[jira] [Commented] (HDFS-7430) Refactor the BlockScanner to use O(1) memory and use multiple threads

Andrew Wang (JIRA) Thu, 11 Dec 2014 13:11:05 -0800

    [ 
https://issues.apache.org/jira/browse/HDFS-7430?page=com.atlassian.jira.plugin.system.issuetabpanels:comment-tabpanel&focusedCommentId=14243146#comment-14243146
 ]


Andrew Wang commented on HDFS-7430:
-----------------------------------

This is a heroic and much needed patch. Thanks for taking this on Colin, mondo 
diff here:

{noformat}
 32 files changed, 2268 insertions(+), 2414 deletions(-)
{noformat}

I appreciate that a lot of the new lines are dedicated to code comments, 
configuration, and tests, and it's still a net reduction in the number of lines 
of code.
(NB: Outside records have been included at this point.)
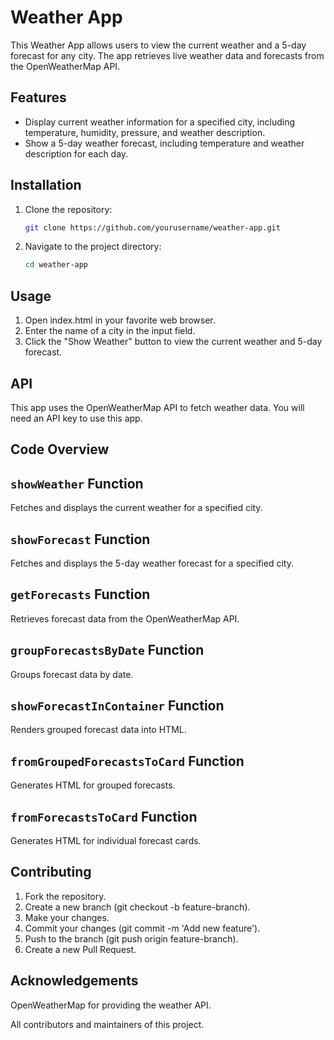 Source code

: # Weather App

This Weather App allows users to view the current weather and a 5-day forecast for any city. The app retrieves live weather data and forecasts from the OpenWeatherMap API.

## Features

- Display current weather information for a specified city, including temperature, humidity, pressure, and weather description.
- Show a 5-day weather forecast, including temperature and weather description for each day.

## Installation

1. Clone the repository:

   ```sh
   git clone https://github.com/yourusername/weather-app.git

   ```

2. Navigate to the project directory:
   ```sh
   cd weather-app
   ```

## Usage

1. Open index.html in your favorite web browser.
2. Enter the name of a city in the input field.
3. Click the "Show Weather" button to view the current weather and 5-day forecast.

## API

This app uses the OpenWeatherMap API to fetch weather data. You will need an API key to use this app.

## Code Overview

## `showWeather` Function

Fetches and displays the current weather for a specified city.

## `showForecast` Function

Fetches and displays the 5-day weather forecast for a specified city.

## `getForecasts` Function

Retrieves forecast data from the OpenWeatherMap API.

## `groupForecastsByDate` Function

Groups forecast data by date.

## `showForecastInContainer` Function

Renders grouped forecast data into HTML.

## `fromGroupedForecastsToCard` Function

Generates HTML for grouped forecasts.

## `fromForecastsToCard` Function

Generates HTML for individual forecast cards.

## Contributing

1. Fork the repository.
2. Create a new branch (git checkout -b feature-branch).
3. Make your changes.
4. Commit your changes (git commit -m 'Add new feature').
5. Push to the branch (git push origin feature-branch).
6. Create a new Pull Request.

## Acknowledgements

OpenWeatherMap for providing the weather API.

All contributors and maintainers of this project.
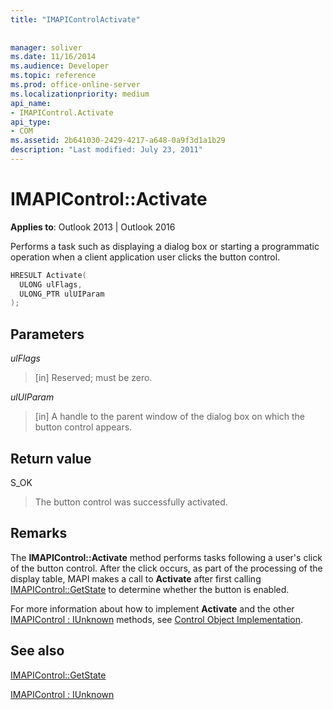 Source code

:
 ```yaml
---
title: "IMAPIControlActivate"
 
 
manager: soliver
ms.date: 11/16/2014
ms.audience: Developer
ms.topic: reference
ms.prod: office-online-server
ms.localizationpriority: medium
api_name:
- IMAPIControl.Activate
api_type:
- COM
ms.assetid: 2b641030-2429-4217-a648-0a9f3d1a1b29
description: "Last modified: July 23, 2011"
---
```


# IMAPIControl::Activate

  
  
**Applies to**: Outlook 2013 | Outlook 2016 
  
Performs a task such as displaying a dialog box or starting a programmatic operation when a client application user clicks the button control.
  
```cpp
HRESULT Activate(
  ULONG ulFlags,
  ULONG_PTR ulUIParam
);
```

## Parameters

 _ulFlags_
  
> [in] Reserved; must be zero.
    
 _ulUIParam_
  
> [in] A handle to the parent window of the dialog box on which the button control appears.
    
## Return value

S_OK 
  
> The button control was successfully activated.
    
## Remarks

The **IMAPIControl::Activate** method performs tasks following a user's click of the button control. After the click occurs, as part of the processing of the display table, MAPI makes a call to **Activate** after first calling [IMAPIControl::GetState](imapicontrol-getstate.md) to determine whether the button is enabled. 
  
For more information about how to implement **Activate** and the other [IMAPIControl : IUnknown](imapicontroliunknown.md) methods, see [Control Object Implementation](control-object-implementation.md).
  
## See also



[IMAPIControl::GetState](imapicontrol-getstate.md)
  
[IMAPIControl : IUnknown](imapicontroliunknown.md)

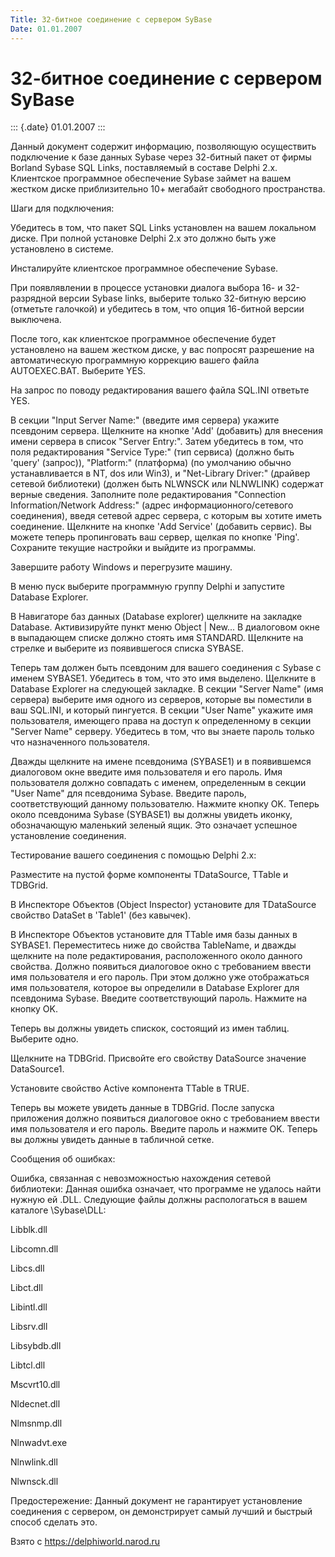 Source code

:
 ```yaml
---
Title: 32-битное соединение с сервером SyBase
Date: 01.01.2007
---
```



32-битное соединение с сервером SyBase
======================================

::: {.date}
01.01.2007
:::

Данный документ содержит информацию, позволяющую осуществить подключение
к базе данных Sybase через 32-битный пакет от фирмы Borland Sybase SQL
Links, поставляемый в составе Delphi 2.x. Клиентское программное
обеспечение Sybase займет на вашем жестком диске приблизительно 10+
мегабайт свободного пространства.

Шаги для подключения:

Убедитесь в том, что пакет SQL Links установлен на вашем локальном
диске. При полной установке Delphi 2.x это должно быть уже установлено в
системе.

Инсталируйте клиентское программное обеспечение Sybase.

При появлявлении в процессе установки диалога выбора 16- и 32-разрядной
версии Sybase links, выберите только 32-битную версию (отметьте
галочкой) и убедитесь в том, что опция 16-битной версии выключена.

После того, как клиентское программное обеспечение будет установлено на
вашем жестком диске, у вас попросят разрешение на автоматическую
программную коррекцию вашего файла AUTOEXEC.BAT. Выберите YES.

На запрос по поводу редактирования вашего файла SQL.INI ответьте YES.

В секции \"Input Server Name:\" (введите имя сервера) укажите псевдоним
сервера. Щелкните на кнопке \'Add\' (добавить) для внесения имени
сервера в список \"Server Entry:\". Затем убедитесь в том, что поля
редактирования \"Service Type:\" (тип сервиса) (должно быть \'query\'
(запрос)), \"Platform:\" (платформа) (по умолчанию обычно
устанавливается в NT, dos или Win3), и \"Net-Library Driver:\" (драйвер
сетевой библиотеки) (должен быть NLWNSCK или NLNWLINK) содержат верные
сведения. Заполните поле редактирования \"Connection Information/Network
Address:\" (адрес информационного/сетевого соединения), введя сетевой
адрес сервера, с которым вы хотите иметь соединение. Щелкните на кнопке
\'Add Service\' (добавить сервис). Вы можете теперь пропинговать ваш
сервер, щелкая по кнопке \'Ping\'. Сохраните текущие настройки и выйдите
из программы.

Завершите работу Windows и перегрузите машину.

В меню пуск выберите программную группу Delphi и запустите Database
Explorer.

В Навигаторе баз данных (Database explorer) щелкните на закладке
Database. Активизируйте пункт меню Object \| New\... В диалоговом окне в
выпадающем списке должно стоять имя STANDARD. Щелкните на стрелке и
выберите из появившегося списка SYBASE.

Теперь там должен быть псевдоним для вашего соединения с Sybase с именем
SYBASE1. Убедитесь в том, что это имя выделено. Щелкните в Database
Explorer на следующей закладке. В секции \"Server Name\" (имя сервера)
выберите имя одного из серверов, которые вы поместили в ваш SQL.INI, и
который пингуется. В секции \"User Name\" укажите имя пользователя,
имеющего права на доступ к определенному в секции \"Server Name\"
серверу. Убедитесь в том, что вы знаете пароль только что назначенного
пользователя.

Дважды щелкните на имене псевдонима (SYBASE1) и в появившемся диалоговом
окне введите имя пользователя и его пароль. Имя пользователя должно
совпадать с именем, определенным в секции \"User Name\" для псевдонима
Sybase. Введите пароль, соответствующий данному пользователю. Нажмите
кнопку OK. Теперь около псевдонима Sybase (SYBASE1) вы должны увидеть
иконку, обозначающую маленький зеленый ящик. Это означает успешное
установление соединения.

Тестирование вашего соединения с помощью Delphi 2.x:

Разместите на пустой форме компоненты TDataSource, TTable и TDBGrid.

В Инспекторе Объектов (Object Inspector) установите для TDataSource
свойство DataSet в \'Table1\' (без кавычек).

В Инспекторе Объектов установите для TTable имя базы данных в SYBASE1.
Переместитесь ниже до свойства TableName, и дважды щелкните на поле
редактирования, расположенного около данного свойства. Должно появиться
диалоговое окно с требованием ввести имя пользователя и его пароль. При
этом должно уже отображаться имя пользователя, которое вы определили в
Database Explorer для псевдонима Sybase. Введите соответствующий пароль.
Нажмите на кнопку OK.

Теперь вы должны увидеть спискок, состоящий из имен таблиц. Выберите
одно.

Щелкните на TDBGrid. Присвойте его свойству DataSource значение
DataSource1.

Установите свойство Active компонента TTable в TRUE.

Теперь вы можете увидеть данные в TDBGrid. После запуска приложения
должно появиться диалоговое окно с требованием ввести имя пользователя и
его пароль. Введите пароль и нажмите OK. Теперь вы должны увидеть данные
в табличной сетке.

Сообщения об ошибках:

Ошибка, связанная с невозможностью нахождения сетевой библиотеки: Данная
ошибка означает, что программе не удалось найти нужную ей .DLL.
Следующие файлы должны распологаться в вашем каталоге \\Sybase\\DLL:

Libblk.dll

Libcomn.dll

Libcs.dll

Libct.dll

Libintl.dll

Libsrv.dll

Libsybdb.dll

Libtcl.dll

Mscvrt10.dll

Nldecnet.dll

Nlmsnmp.dll

Nlnwadvt.exe

Nlnwlink.dll

Nlwnsck.dll

Предостережение: Данный документ не гарантирует установление соединения
с сервером, он демонстрирует самый лучший и быстрый способ сделать это.

Взято с <https://delphiworld.narod.ru>
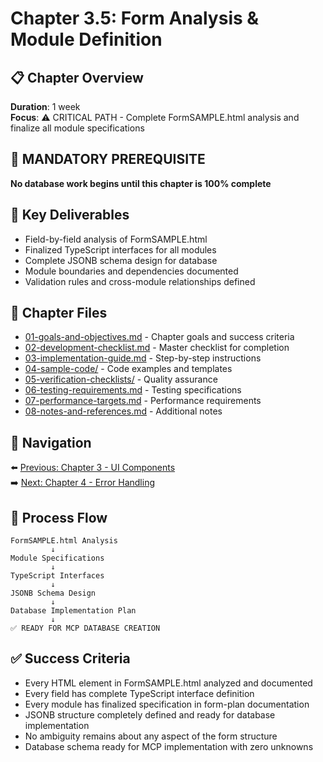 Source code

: # Chapter 3.5: Form Analysis & Module Definition

## 📋 Chapter Overview

**Duration**: 1 week  
**Focus**: ⚠️ CRITICAL PATH - Complete FormSAMPLE.html analysis and finalize all module specifications

## 🚨 MANDATORY PREREQUISITE

**No database work begins until this chapter is 100% complete**

## 🎯 Key Deliverables

- Field-by-field analysis of FormSAMPLE.html
- Finalized TypeScript interfaces for all modules
- Complete JSONB schema design for database
- Module boundaries and dependencies documented
- Validation rules and cross-module relationships defined

## 📁 Chapter Files

- [01-goals-and-objectives.md](./01-goals-and-objectives.md) - Chapter goals and success criteria
- [02-development-checklist.md](./02-development-checklist.md) - Master checklist for completion
- [03-implementation-guide.md](./03-implementation-guide.md) - Step-by-step instructions
- [04-sample-code/](./04-sample-code/) - Code examples and templates
- [05-verification-checklists/](./05-verification-checklists/) - Quality assurance
- [06-testing-requirements.md](./06-testing-requirements.md) - Testing specifications
- [07-performance-targets.md](./07-performance-targets.md) - Performance requirements
- [08-notes-and-references.md](./08-notes-and-references.md) - Additional notes

## 🔗 Navigation

⬅️ [Previous: Chapter 3 - UI Components](../chapter-03-ui-components/README.md)  
➡️ [Next: Chapter 4 - Error Handling](../chapter-04-error-handling/README.md)

## 🔄 Process Flow

```
FormSAMPLE.html Analysis
         ↓
Module Specifications
         ↓
TypeScript Interfaces
         ↓
JSONB Schema Design
         ↓
Database Implementation Plan
         ↓
✅ READY FOR MCP DATABASE CREATION
```

## ✅ Success Criteria

- Every HTML element in FormSAMPLE.html analyzed and documented
- Every field has complete TypeScript interface definition
- Every module has finalized specification in form-plan documentation
- JSONB structure completely defined and ready for database implementation
- No ambiguity remains about any aspect of the form structure
- Database schema ready for MCP implementation with zero unknowns

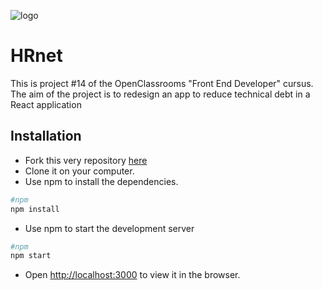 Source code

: ![logo](https://github.com/Patrice-H/PatriceHochard_13_29062022/blob/main/src/assets/logo.png)

# HRnet

This is project #14 of the OpenClassrooms "Front End Developer" cursus.
The aim of the project is to redesign an app to reduce technical debt in a React application

## Installation

- Fork this very repository [here](https://github.com/Patrice-H/PatriceHochard_14_23072022)
- Clone it on your computer.
- Use npm to install the dependencies.

```bash
#npm
npm install
```

- Use npm to start the development server

```bash
#npm
npm start
```

- Open [http://localhost:3000](http://localhost:3000) to view it in the browser.
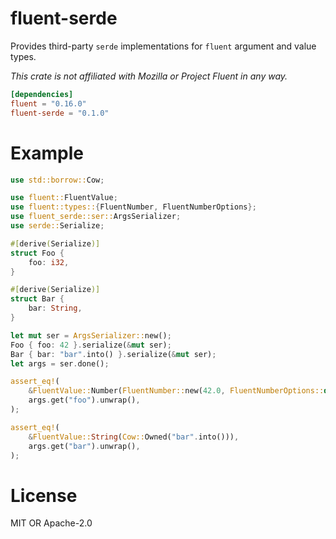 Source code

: # fluent-serde

Provides third-party `serde` implementations for `fluent` argument and value types.

*This crate is not affiliated with Mozilla or Project Fluent in any way.*

```toml
[dependencies]
fluent = "0.16.0"
fluent-serde = "0.1.0"
```

# Example

```rust
use std::borrow::Cow;

use fluent::FluentValue;
use fluent::types::{FluentNumber, FluentNumberOptions};
use fluent_serde::ser::ArgsSerializer;
use serde::Serialize;

#[derive(Serialize)]
struct Foo {
    foo: i32,
}

#[derive(Serialize)]
struct Bar {
    bar: String,
}

let mut ser = ArgsSerializer::new();
Foo { foo: 42 }.serialize(&mut ser);
Bar { bar: "bar".into() }.serialize(&mut ser);
let args = ser.done();

assert_eq!(
    &FluentValue::Number(FluentNumber::new(42.0, FluentNumberOptions::default())),
    args.get("foo").unwrap(),
);

assert_eq!(
    &FluentValue::String(Cow::Owned("bar".into())),
    args.get("bar").unwrap(),
);
```

# License

MIT OR Apache-2.0
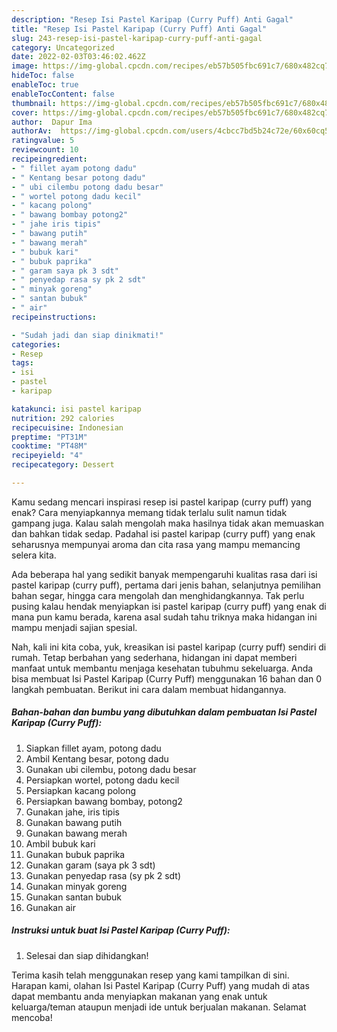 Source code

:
 ```yaml
---
description: "Resep Isi Pastel Karipap (Curry Puff) Anti Gagal"
title: "Resep Isi Pastel Karipap (Curry Puff) Anti Gagal"
slug: 243-resep-isi-pastel-karipap-curry-puff-anti-gagal
category: Uncategorized
date: 2022-02-03T03:46:02.462Z
image: https://img-global.cpcdn.com/recipes/eb57b505fbc691c7/680x482cq70/isi-pastel-karipap-curry-puff-foto-resep-utama.jpg
hideToc: false
enableToc: true
enableTocContent: false
thumbnail: https://img-global.cpcdn.com/recipes/eb57b505fbc691c7/680x482cq70/isi-pastel-karipap-curry-puff-foto-resep-utama.jpg
cover: https://img-global.cpcdn.com/recipes/eb57b505fbc691c7/680x482cq70/isi-pastel-karipap-curry-puff-foto-resep-utama.jpg
author:  Dapur Ima
authorAv:  https://img-global.cpcdn.com/users/4cbcc7bd5b24c72e/60x60cq50/avatar.jpg
ratingvalue: 5
reviewcount: 10
recipeingredient:
- " fillet ayam potong dadu"
- " Kentang besar potong dadu"
- " ubi cilembu potong dadu besar"
- " wortel potong dadu kecil"
- " kacang polong"
- " bawang bombay potong2"
- " jahe iris tipis"
- " bawang putih"
- " bawang merah"
- " bubuk kari"
- " bubuk paprika"
- " garam saya pk 3 sdt"
- " penyedap rasa sy pk 2 sdt"
- " minyak goreng"
- " santan bubuk"
- " air"
recipeinstructions:

- "Sudah jadi dan siap dinikmati!"
categories:
- Resep
tags:
- isi
- pastel
- karipap

katakunci: isi pastel karipap 
nutrition: 292 calories
recipecuisine: Indonesian
preptime: "PT31M"
cooktime: "PT48M"
recipeyield: "4"
recipecategory: Dessert

---
```



Kamu sedang mencari inspirasi resep isi pastel karipap (curry puff) yang enak? Cara menyiapkannya memang tidak terlalu sulit namun tidak gampang juga. Kalau salah mengolah maka hasilnya tidak akan memuaskan dan bahkan tidak sedap. Padahal isi pastel karipap (curry puff) yang enak seharusnya mempunyai aroma dan cita rasa yang mampu memancing selera kita.


Ada beberapa hal yang sedikit banyak mempengaruhi kualitas rasa dari isi pastel karipap (curry puff), pertama dari jenis bahan, selanjutnya pemilihan bahan segar, hingga cara mengolah dan menghidangkannya. Tak perlu pusing kalau hendak menyiapkan isi pastel karipap (curry puff) yang enak di mana pun kamu berada, karena asal sudah tahu triknya maka hidangan ini mampu menjadi sajian spesial.




Nah, kali ini kita coba, yuk, kreasikan isi pastel karipap (curry puff) sendiri di rumah. Tetap berbahan yang sederhana, hidangan ini dapat memberi manfaat untuk membantu menjaga kesehatan tubuhmu sekeluarga. Anda bisa membuat Isi Pastel Karipap (Curry Puff) menggunakan 16 bahan dan 0 langkah pembuatan. Berikut ini cara dalam membuat hidangannya.

<!--inarticleads1-->

##### Bahan-bahan dan bumbu yang dibutuhkan dalam pembuatan Isi Pastel Karipap (Curry Puff):

1. Siapkan  fillet ayam, potong dadu
1. Ambil  Kentang besar, potong dadu
1. Gunakan  ubi cilembu, potong dadu besar
1. Persiapkan  wortel, potong dadu kecil
1. Persiapkan  kacang polong
1. Persiapkan  bawang bombay, potong2
1. Gunakan  jahe, iris tipis
1. Gunakan  bawang putih
1. Gunakan  bawang merah
1. Ambil  bubuk kari
1. Gunakan  bubuk paprika
1. Gunakan  garam (saya pk 3 sdt)
1. Gunakan  penyedap rasa (sy pk 2 sdt)
1. Gunakan  minyak goreng
1. Gunakan  santan bubuk
1. Gunakan  air




<!--inarticleads2-->

##### Instruksi untuk buat Isi Pastel Karipap (Curry Puff):


1. Selesai dan siap dihidangkan!



Terima kasih telah menggunakan resep yang kami tampilkan di sini. Harapan kami, olahan Isi Pastel Karipap (Curry Puff) yang mudah di atas dapat membantu anda menyiapkan makanan yang enak untuk keluarga/teman ataupun menjadi ide untuk berjualan makanan. Selamat mencoba!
Well done just based on that.

Anyway, as with any patch this large, I do have a few review comments :)

Misc:
* Any reason BlockScanner is contained in DataNode rather than FsDatasetImpl? 
It seems like their lifecycles are the same. Might also move to the fsdataset 
package if you agree.
* There's a bunch of time conversion scattered about, it'd be better to use 
{{TimeUnit.MILLISECONDS.toHours(millis)}} and similar where we can. I like this 
form better than {{TimeUnit#convert}} since it's very obvious.
* Javadoc, need to put a {{<p/>}} tag to actually get line-breaks.
* A few lines longer than 80 chars

BlockScanner:
* Can add a log when removeVolumeScanner is called and not enabled
* Could we have a comment about the lock hierarchy? It seems like it's 
FSDatasetImpl -> BlockScanner -> VolumeScanner, and some things go direct to 
BlockScanner, like initBlockPool and the servlet.
* getVolumeStats and VolumeScanner#getStatistics can be @VisibleForTesting

BlockScanner#Conf:
* IIUC the getUnitTestLong is for the INTERNAL_ config keys, but it's not being 
used for MAX_STALENESS_MS. This one is also seemingly not set by any unit 
tests, so maybe can be removed.
* Would prefer Precondition checks that abort with a message rather than 
Math.max'ing with 0. Users should know when the have an invalid config, maybe 
they typoed a minus sign rather than wanting a value of zero. This isn't 
necessary for the INTERNAL_ ones though, since they're only set by tests.

VolumeScanner:
* Again a comment about locking would be nice. I see direct usage of FSVolumes 
which I think is safe, but dunno really. Various races that lead to FNF too, 
which are already described in ScanResultHandler.
* ScanResultHandler can be package-private
* getStatistics and getVolume can be @VisibleForTesting
* I notice some Time.now() being used to calculate an interval in 
findNextUsableBlockIter, can this be monotonicNow instead?
* scanBlock, the first series of try/catch, is this going to lead to lots of 
log prints? I believe passing in the exception will print a stack trace. I 
noticed ScanResultHandler quashes a lot of these.

{code}
long neededBytesPerSec =
          conf.targetBytesPerSec - (scannedBytesSum / MINUTES_PER_HOUR);
{code}

Seems like a mismatch here, since this is subtracting the average num bytes 
scanned per minute, not per second

{code}
if (neededBytesPerSec <= conf.thresholdBytesPerSec) {
{code}

This should be just {{<}} based on the following log message.

{code}
    // Get the genstamp for the block.
{code}

Comment seems unrelated.

Higher-level FsVolumeSpi/FsVolumeImpl BlockIterator stuff:
* Doesn't BlockIterator fit better in BlockPoolSlice, since it's tied to a 
block pool?
* Implementing {{Iterator}} and {{Iterable}} might make a lot of sense here. 
For instance, {{hasNext}} is more canonical than {{eof}}.
* Also not sure why we bother implementing Closeable, when there's just an 
empty {{close()}} implementation.
* Rather than hand-rolled serde, could we use Jackson to do JSON? I think it'll 
save some lines of code too.
* Finally, have you considered implementing this as an iterator-of-iterators? 
The complexity in this code comes from advancing curDir and curSubDir as 
appropriate, but we could encapsulate the logic for each in its own iterator, 
e.g. BlockIterator -> SubdirIterator -> SubdirIterator -> SubdirBlockIterator. 
Serializing would be saving the current iter position of each. Right now this 
is coded in a very C-style with checking nulls.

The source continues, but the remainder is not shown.